┌─ Data extract

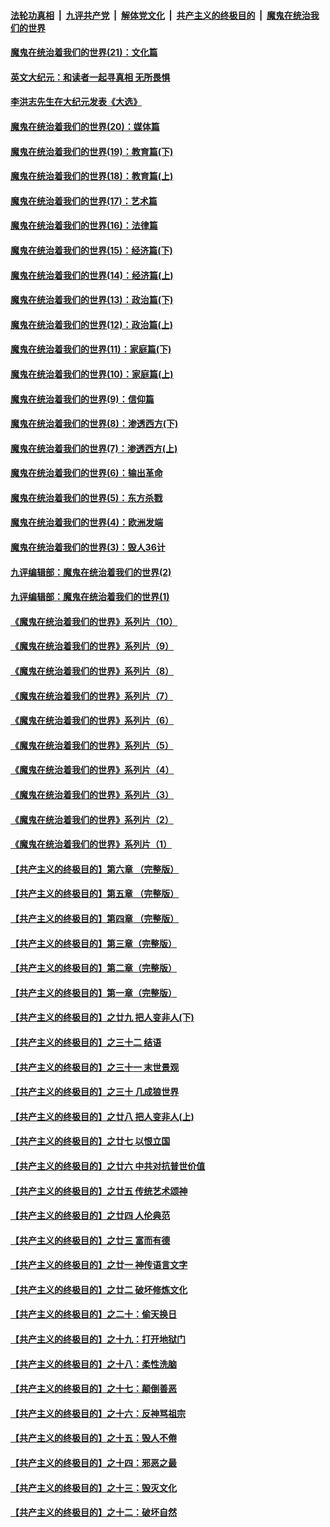 

####  [法轮功真相](../../../../basic/blob/master/README.md?t=01010201) &nbsp;|&nbsp; [九评共产党](../../../../9ping.md/blob/master/README.md?t=01010201) &nbsp;|&nbsp; [解体党文化](../../../../jtdwh.md/blob/master/README.md?t=01010201)  &nbsp;|&nbsp; [共产主义的终极目的](../../../../gczydzjmd.md/blob/master/README.md?t=01010201) &nbsp;|&nbsp; [魔鬼在统治我们的世界](../../../../mgztzwmdsj.md/blob/master/README.md?t=01010201) 

#### [魔鬼在统治着我们的世界(21)：文化篇](../pages/nsc422/n10597706.md?t=01010201) 

#### [英文大纪元：和读者一起寻真相 无所畏惧](../pages/nsc422/n12542027.md?t=01010201) 

#### [李洪志先生在大纪元发表《大选》](../pages/nsc422/n12534746.md?t=01010201) 

#### [魔鬼在统治着我们的世界(20)：媒体篇](../pages/nsc422/n10586579.md?t=01010201) 

#### [魔鬼在统治着我们的世界(19)：教育篇(下)](../pages/nsc422/n10564808.md?t=01010201) 

#### [魔鬼在统治着我们的世界(18)：教育篇(上)](../pages/nsc422/n10526970.md?t=01010201) 

#### [魔鬼在统治着我们的世界(17)：艺术篇](../pages/nsc422/n10499093.md?t=01010201) 

#### [魔鬼在统治着我们的世界(16)：法律篇](../pages/nsc422/n10485969.md?t=01010201) 

#### [魔鬼在统治着我们的世界(15)：经济篇(下)](../pages/nsc422/n10469975.md?t=01010201) 

#### [魔鬼在统治着我们的世界(14)：经济篇(上)](../pages/nsc422/n10457370.md?t=01010201) 

#### [魔鬼在统治着我们的世界(13)：政治篇(下)](../pages/nsc422/n10448270.md?t=01010201) 

#### [魔鬼在统治着我们的世界(12)：政治篇(上)](../pages/nsc422/n10444576.md?t=01010201) 

#### [魔鬼在统治着我们的世界(11)：家庭篇(下)](../pages/nsc422/n10440961.md?t=01010201) 

#### [魔鬼在统治着我们的世界(10)：家庭篇(上)](../pages/nsc422/n10435448.md?t=01010201) 

#### [魔鬼在统治着我们的世界(9)：信仰篇](../pages/nsc422/n10432159.md?t=01010201) 

#### [魔鬼在统治着我们的世界(8)：渗透西方(下)](../pages/nsc422/n10429603.md?t=01010201) 

#### [魔鬼在统治着我们的世界(7)：渗透西方(上)](../pages/nsc422/n10426013.md?t=01010201) 

#### [魔鬼在统治着我们的世界(6)：输出革命](../pages/nsc422/n10421536.md?t=01010201) 

#### [魔鬼在统治着我们的世界(5)：东方杀戮](../pages/nsc422/n10417707.md?t=01010201) 

#### [魔鬼在统治着我们的世界(4)：欧洲发端](../pages/nsc422/n10414890.md?t=01010201) 

#### [魔鬼在统治着我们的世界(3)：毁人36计](../pages/nsc422/n10411583.md?t=01010201) 

#### [九评编辑部：魔鬼在统治着我们的世界(2)](../pages/nsc422/n10410036.md?t=01010201) 

#### [九评编辑部：魔鬼在统治着我们的世界(1)](../pages/nsc422/n10406825.md?t=01010201) 

#### [《魔鬼在统治着我们的世界》系列片（10）](../pages/nsc422/n12292670.md?t=01010201) 

#### [《魔鬼在统治着我们的世界》系列片（9）](../pages/nsc422/n12290859.md?t=01010201) 

#### [《魔鬼在统治着我们的世界》系列片（8）](../pages/nsc422/n12287445.md?t=01010201) 

#### [《魔鬼在统治着我们的世界》系列片（7）](../pages/nsc422/n12283425.md?t=01010201) 

#### [《魔鬼在统治着我们的世界》系列片（6）](../pages/nsc422/n12282314.md?t=01010201) 

#### [《魔鬼在统治着我们的世界》系列片（5）](../pages/nsc422/n12281419.md?t=01010201) 

#### [《魔鬼在统治着我们的世界》系列片（4）](../pages/nsc422/n12274024.md?t=01010201) 

#### [《魔鬼在统治着我们的世界》系列片（3）](../pages/nsc422/n12271322.md?t=01010201) 

#### [《魔鬼在统治着我们的世界》系列片（2）](../pages/nsc422/n12269049.md?t=01010201) 

#### [《魔鬼在统治着我们的世界》系列片（1）](../pages/nsc422/n12267575.md?t=01010201) 

#### [【共产主义的终极目的】第六章 （完整版）](../pages/nsc422/n11428913.md?t=01010201) 

#### [【共产主义的终极目的】第五章 （完整版）](../pages/nsc422/n11428912.md?t=01010201) 

#### [【共产主义的终极目的】第四章 （完整版）](../pages/nsc422/n11428907.md?t=01010201) 

#### [【共产主义的终极目的】第三章（完整版）](../pages/nsc422/n11428848.md?t=01010201) 

#### [【共产主义的终极目的】第二章（完整版）](../pages/nsc422/n11428831.md?t=01010201) 

#### [【共产主义的终极目的】第一章（完整版）](../pages/nsc422/n11417651.md?t=01010201) 

#### [【共产主义的终极目的】之廿九 把人变非人(下)](../pages/nsc422/n11344140.md?t=01010201) 

#### [【共产主义的终极目的】之三十二 结语](../pages/nsc422/n11360535.md?t=01010201) 

#### [【共产主义的终极目的】之三十一 末世景观](../pages/nsc422/n11351129.md?t=01010201) 

#### [【共产主义的终极目的】之三十 几成狼世界](../pages/nsc422/n11348280.md?t=01010201) 

#### [【共产主义的终极目的】之廿八 把人变非人(上)](../pages/nsc422/n11340492.md?t=01010201) 

#### [【共产主义的终极目的】之廿七 以恨立国](../pages/nsc422/n11336944.md?t=01010201) 

#### [【共产主义的终极目的】之廿六 中共对抗普世价值](../pages/nsc422/n11324785.md?t=01010201) 

#### [【共产主义的终极目的】之廿五 传统艺术颂神](../pages/nsc422/n11296396.md?t=01010201) 

#### [【共产主义的终极目的】之廿四 人伦典范](../pages/nsc422/n11296397.md?t=01010201) 

#### [【共产主义的终极目的】之廿三 富而有德](../pages/nsc422/n11283598.md?t=01010201) 

#### [【共产主义的终极目的】之廿一 神传语言文字](../pages/nsc422/n11263265.md?t=01010201) 

#### [【共产主义的终极目的】之廿二 破坏修炼文化](../pages/nsc422/n11245728.md?t=01010201) 

#### [【共产主义的终极目的】之二十：偷天换日](../pages/nsc422/n11238846.md?t=01010201) 

#### [【共产主义的终极目的】之十九：打开地狱门](../pages/nsc422/n11206376.md?t=01010201) 

#### [【共产主义的终极目的】之十八：柔性洗脑](../pages/nsc422/n11199994.md?t=01010201) 

#### [【共产主义的终极目的】之十七：颠倒善恶](../pages/nsc422/n11179782.md?t=01010201) 

#### [【共产主义的终极目的】之十六：反神骂祖宗](../pages/nsc422/n11166798.md?t=01010201) 

#### [【共产主义的终极目的】之十五：毁人不倦](../pages/nsc422/n11166792.md?t=01010201) 

#### [【共产主义的终极目的】之十四：邪恶之最](../pages/nsc422/n11150249.md?t=01010201) 

#### [【共产主义的终极目的】之十三：毁灭文化](../pages/nsc422/n11135227.md?t=01010201) 

#### [【共产主义的终极目的】之十二：破坏自然](../pages/nsc422/n11135214.md?t=01010201) 

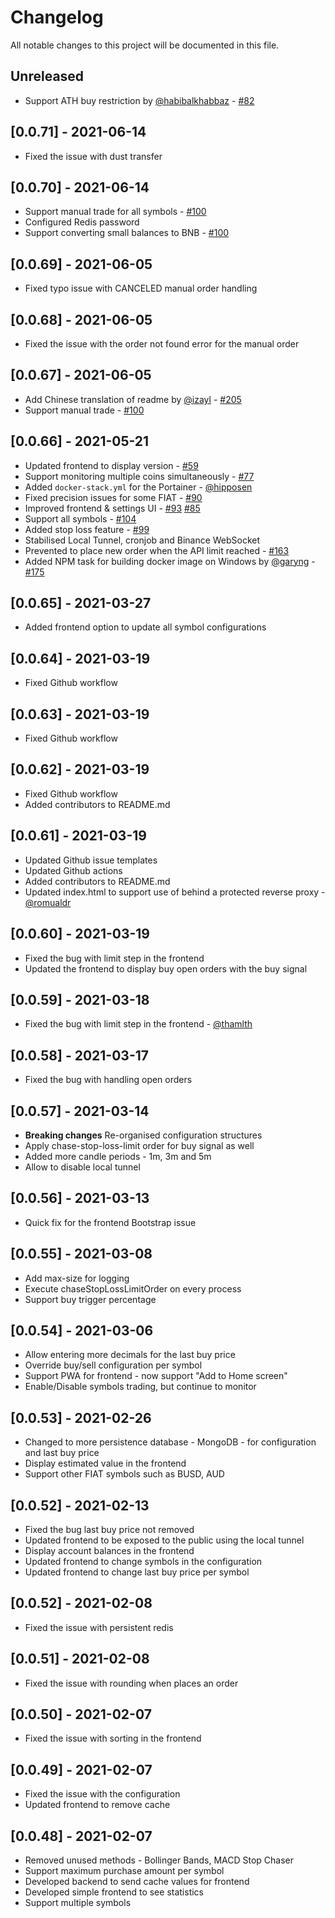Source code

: # Changelog

All notable changes to this project will be documented in this file.

## Unreleased

- Support ATH buy restriction by [@habibalkhabbaz](https://github.com/habibalkhabbaz) - [#82](https://github.com/chrisleekr/binance-trading-bot/issues/82)

## [0.0.71] - 2021-06-14

- Fixed the issue with dust transfer

## [0.0.70] - 2021-06-14

- Support manual trade for all symbols -  [#100](https://github.com/chrisleekr/binance-trading-bot/issues/100)
- Configured Redis password
- Support converting small balances to BNB -  [#100](https://github.com/chrisleekr/binance-trading-bot/issues/100)

## [0.0.69] - 2021-06-05

- Fixed typo issue with CANCELED manual order handling

## [0.0.68] - 2021-06-05

- Fixed the issue with the order not found error for the manual order

## [0.0.67] - 2021-06-05

- Add Chinese translation of readme by [@izayl](https://github.com/izayl) - [#205](https://github.com/chrisleekr/binance-trading-bot/pull/205)
- Support manual trade - [#100](https://github.com/chrisleekr/binance-trading-bot/issues/100)

## [0.0.66] - 2021-05-21

- Updated frontend to display version - [#59](https://github.com/chrisleekr/binance-trading-bot/issues/59)
- Support monitoring multiple coins simultaneously - [#77](https://github.com/chrisleekr/binance-trading-bot/pull/77)
- Added `docker-stack.yml` for the Portainer - [@hipposen](https://github.com/hipposen)
- Fixed precision issues for some FIAT - [#90](https://github.com/chrisleekr/binance-trading-bot/issues/90)
- Improved frontend & settings UI - [#93](https://github.com/chrisleekr/binance-trading-bot/issues/93) [#85](https://github.com/chrisleekr/binance-trading-bot/issues/85)
- Support all symbols - [#104](https://github.com/chrisleekr/binance-trading-bot/issues/104)
- Added stop loss feature - [#99](https://github.com/chrisleekr/binance-trading-bot/issues/99)
- Stabilised Local Tunnel, cronjob and Binance WebSocket
- Prevented to place new order when the API limit reached - [#163](https://github.com/chrisleekr/binance-trading-bot/issues/163)
- Added NPM task for building docker image on Windows by [@garyng](https://github.com/garyng) - [#175](https://github.com/chrisleekr/binance-trading-bot/pull/175)

## [0.0.65] - 2021-03-27

- Added frontend option to update all symbol configurations

## [0.0.64] - 2021-03-19

- Fixed Github workflow

## [0.0.63] - 2021-03-19

- Fixed Github workflow

## [0.0.62] - 2021-03-19

- Fixed Github workflow
- Added contributors to README.md

## [0.0.61] - 2021-03-19

- Updated Github issue templates
- Updated Github actions
- Added contributors to README.md
- Updated index.html to support use of behind a protected reverse proxy -
  [@romualdr](https://github.com/romualdr)

## [0.0.60] - 2021-03-19

- Fixed the bug with limit step in the frontend
- Updated the frontend to display buy open orders with the buy signal

## [0.0.59] - 2021-03-18

- Fixed the bug with limit step in the frontend -
  [@thamlth](https://github.com/thamlth)

## [0.0.58] - 2021-03-17

- Fixed the bug with handling open orders

## [0.0.57] - 2021-03-14

- **Breaking changes** Re-organised configuration structures
- Apply chase-stop-loss-limit order for buy signal as well
- Added more candle periods - 1m, 3m and 5m
- Allow to disable local tunnel

## [0.0.56] - 2021-03-13

- Quick fix for the frontend Bootstrap issue

## [0.0.55] - 2021-03-08

- Add max-size for logging
- Execute chaseStopLossLimitOrder on every process
- Support buy trigger percentage

## [0.0.54] - 2021-03-06

- Allow entering more decimals for the last buy price
- Override buy/sell configuration per symbol
- Support PWA for frontend - now support "Add to Home screen"
- Enable/Disable symbols trading, but continue to monitor

## [0.0.53] - 2021-02-26

- Changed to more persistence database - MongoDB - for configuration and last
  buy price
- Display estimated value in the frontend
- Support other FIAT symbols such as BUSD, AUD

## [0.0.52] - 2021-02-13

- Fixed the bug last buy price not removed
- Updated frontend to be exposed to the public using the local tunnel
- Display account balances in the frontend
- Updated frontend to change symbols in the configuration
- Updated frontend to change last buy price per symbol

## [0.0.52] - 2021-02-08

- Fixed the issue with persistent redis

## [0.0.51] - 2021-02-08

- Fixed the issue with rounding when places an order

## [0.0.50] - 2021-02-07

- Fixed the issue with sorting in the frontend

## [0.0.49] - 2021-02-07

- Fixed the issue with the configuration
- Updated frontend to remove cache

## [0.0.48] - 2021-02-07

- Removed unused methods - Bollinger Bands, MACD Stop Chaser
- Support maximum purchase amount per symbol
- Developed backend to send cache values for frontend
- Developed simple frontend to see statistics
- Support multiple symbols
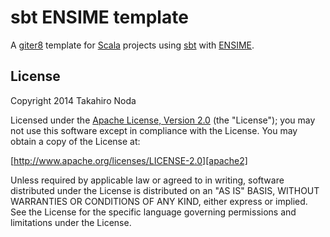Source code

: sbt ENSIME template
=============================

A [giter8] template for [Scala] projects using [sbt] with [ENSIME].

License
-------

Copyright 2014 Takahiro Noda

Licensed under the [Apache License, Version 2.0][apache2] (the "License"); you
may not use this software except in compliance with the License. You may obtain
a copy of the License at:

[http://www.apache.org/licenses/LICENSE-2.0][apache2]

Unless required by applicable law or agreed to in writing, software distributed
under the License is distributed on an "AS IS" BASIS, WITHOUT WARRANTIES OR
CONDITIONS OF ANY KIND, either express or implied. See the License for the
specific language governing permissions and limitations under the License.

[giter8]: https://github.com/n8han/giter8
[Scala]: http://www.scala-lang.org/
[sbt]: http://github.com/harrah/xsbt/
[ENSIME]: https://github.com/aemoncannon/ensime
[apache2]: http://www.apache.org/licenses/LICENSE-2.0
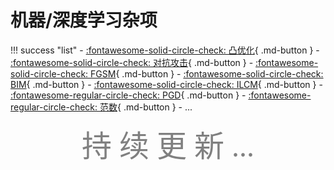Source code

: # 机器/深度学习杂项

!!! success "list"
    - [:fontawesome-solid-circle-check: 凸优化](ConvexOpt.md){ .md-button }
    - [:fontawesome-solid-circle-check: 对抗攻击](AdversarialAttack/index.md){ .md-button }
        - [:fontawesome-solid-circle-check: FGSM](AdversarialAttack/FGSM.md){ .md-button }
        - [:fontawesome-solid-circle-check: BIM](AdversarialAttack/BIM.md){ .md-button }
        - [:fontawesome-solid-circle-check: ILCM](AdversarialAttack/BIM.md#info-ilcm){ .md-button }
        - [:fontawesome-regular-circle-check: PGD](AdversarialAttack/PGD.md){ .md-button }
    - [:fontawesome-regular-circle-check: 范数](Norm.md){ .md-button }
    - ...


<center><font face="JetBrains Mono" color=grey size=18>持 续 更 新 ...</font></center>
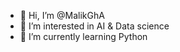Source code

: - 👋 Hi, I’m @MalikGhA
- 👀 I’m interested in AI & Data science
- 🌱 I’m currently learning Python
<!---
MalikGhA/MalikGhA is a ✨ special ✨ repository because its `README.md` (this file) appears on your GitHub profile.
You can click the Preview link to take a look at your changes.
--->
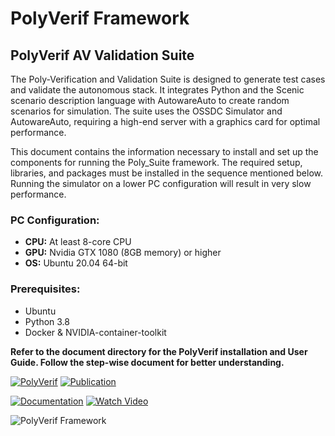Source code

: # PolyVerif Framework

## PolyVerif AV Validation Suite

The Poly-Verification and Validation Suite is designed to generate test cases and validate the autonomous stack. It integrates Python and the Scenic scenario description language with AutowareAuto to create random scenarios for simulation. The suite uses the OSSDC Simulator and AutowareAuto, requiring a high-end server with a graphics card for optimal performance.

This document contains the information necessary to install and set up the components for running the Poly_Suite framework. The required setup, libraries, and packages must be installed in the sequence mentioned below. Running the simulator on a lower PC configuration will result in very slow performance.

### PC Configuration:

- **CPU:** At least 8-core CPU
- **GPU:** Nvidia GTX 1080 (8GB memory) or higher
- **OS:** Ubuntu 20.04 64-bit

### Prerequisites:

- Ubuntu
- Python 3.8
- Docker & NVIDIA-container-toolkit

**Refer to the document directory for the PolyVerif installation and User Guide. Follow the step-wise document for better understanding.**

[![PolyVerif](https://img.shields.io/badge/PolyVerif-blue?style=for-the-badge)](https://www.avvc.net/)  [![Publication](https://img.shields.io/badge/Publication-blue?style=for-the-badge)](https://ieeexplore.ieee.org/document/10075634)

[![Documentation](https://img.shields.io/badge/Documentation-red?style=for-the-badge)](https://github.com/PolyVerifFramework/PolyVerif/tree/PolyVerif-OSSDC-SIM-Docker/Document) [![Watch Video](https://img.shields.io/badge/Watch_Video-red?style=for-the-badge)](https://youtu.be/IJhRgmiKD7Y)

![PolyVerif Framework](https://drive.google.com/uc?export=view&id=1tTEotG_E1Kpgxs7zuP5BslOgRJ57vTWV)
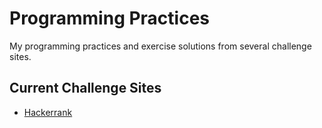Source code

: # Programming Practices

My programming practices and exercise solutions from several challenge sites.

## Current Challenge Sites

- [Hackerrank](https://www.hackerrank.com)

└─

**Problem**
Filter the records above for lines containing the word "price", and copy those lines.

**Solution for this task**
- Allow entering more decimals for the last buy price
  buy price
- Fixed the bug last buy price not removed
- Updated frontend to change last buy price per symbol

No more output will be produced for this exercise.